[Saved data entries]
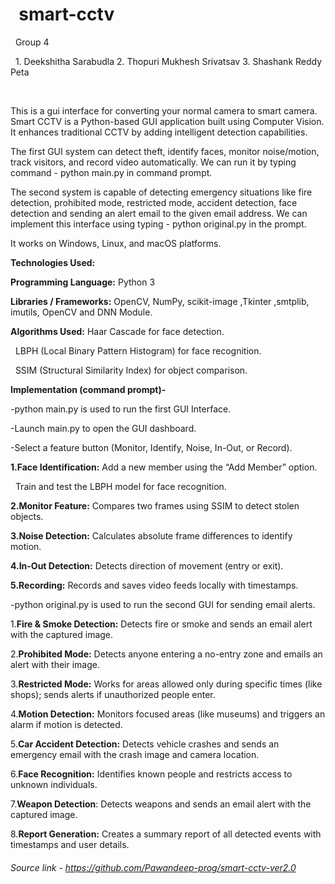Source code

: #              smart-cctv

                                          Group 4

                                1. Deekshitha Sarabudla
                                2. Thopuri Mukhesh Srivatsav
                                3. Shashank Reddy Peta

 

This is a gui interface for converting your normal camera to smart camera. Smart CCTV is a Python-based GUI application built using Computer Vision. It enhances traditional CCTV by adding intelligent detection capabilities.



The first GUI system can detect theft, identify faces, monitor noise/motion, track visitors, and record video automatically. We can run it by typing  command  - python main.py in command prompt.



The second system is capable of detecting emergency situations like fire detection, prohibited mode, restricted mode, accident detection, face detection  and sending an alert email to the given email address. We can implement this interface using  typing - python original.py in the prompt.



It works on Windows, Linux, and macOS platforms.



**Technologies Used:**



**Programming Language:**        Python 3

**Libraries / Frameworks:**      OpenCV, NumPy, scikit-image ,Tkinter ,smtplib, imutils, OpenCV and DNN Module.



**Algorithms Used:** Haar Cascade for face detection.

                 LBPH (Local Binary Pattern Histogram) for face recognition.

                 SSIM (Structural Similarity Index) for object comparison.



**Implementation (command prompt)-**

-python main.py  is used to run the first GUI Interface.

-Launch main.py to open the GUI dashboard.



-Select a feature button (Monitor, Identify, Noise, In-Out, or Record).

**1.Face Identification:**  Add a new member using the “Add Member” option.

                      Train and test the LBPH model for face recognition.



**2.Monitor Feature:**   Compares two frames using SSIM to detect stolen objects.



**3.Noise Detection:**   Calculates absolute frame differences to identify motion.



**4.In-Out Detection:**  Detects direction of movement (entry or exit).



**5.Recording:**         Records and saves video feeds locally with timestamps.





-python original.py is used to run the second GUI for sending email alerts.



1\.**Fire \& Smoke Detection:** Detects fire or smoke and sends an email alert with the captured image.



2\.**Prohibited Mode:**        Detects anyone entering a no-entry zone and emails an alert with their image.



3\.**Restricted Mode:**        Works for areas allowed only during specific times (like shops); sends alerts if unauthorized people enter.



4\.**Motion Detection:**       Monitors focused areas (like museums) and triggers an alarm if motion is detected.



5\.**Car Accident Detection:** Detects vehicle crashes and sends an emergency email with the crash image and camera location.



6\.**Face Recognition:**       Identifies known people and restricts access to unknown individuals.



7\.**Weapon Detection**:       Detects weapons and sends an email alert with the captured image.



8\.**Report Generation:**      Creates a summary report of all detected events with timestamps and user details.







###### Source link - https://github.com/Pawandeep-prog/smart-cctv-ver2.0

* [Exercise] Find "to unknown individuals." in the data above, then repeat that line and all lines after it exactly, ending with the final line.

* [Answer to the problem]
6\.**Face Recognition:**       Identifies known people and restricts access to unknown individuals.



7\.**Weapon Detection**:       Detects weapons and sends an email alert with the captured image.



8\.**Report Generation:**      Creates a summary report of all detected events with timestamps and user details.







###### Source link - https://github.com/Pawandeep-prog/smart-cctv-ver2.0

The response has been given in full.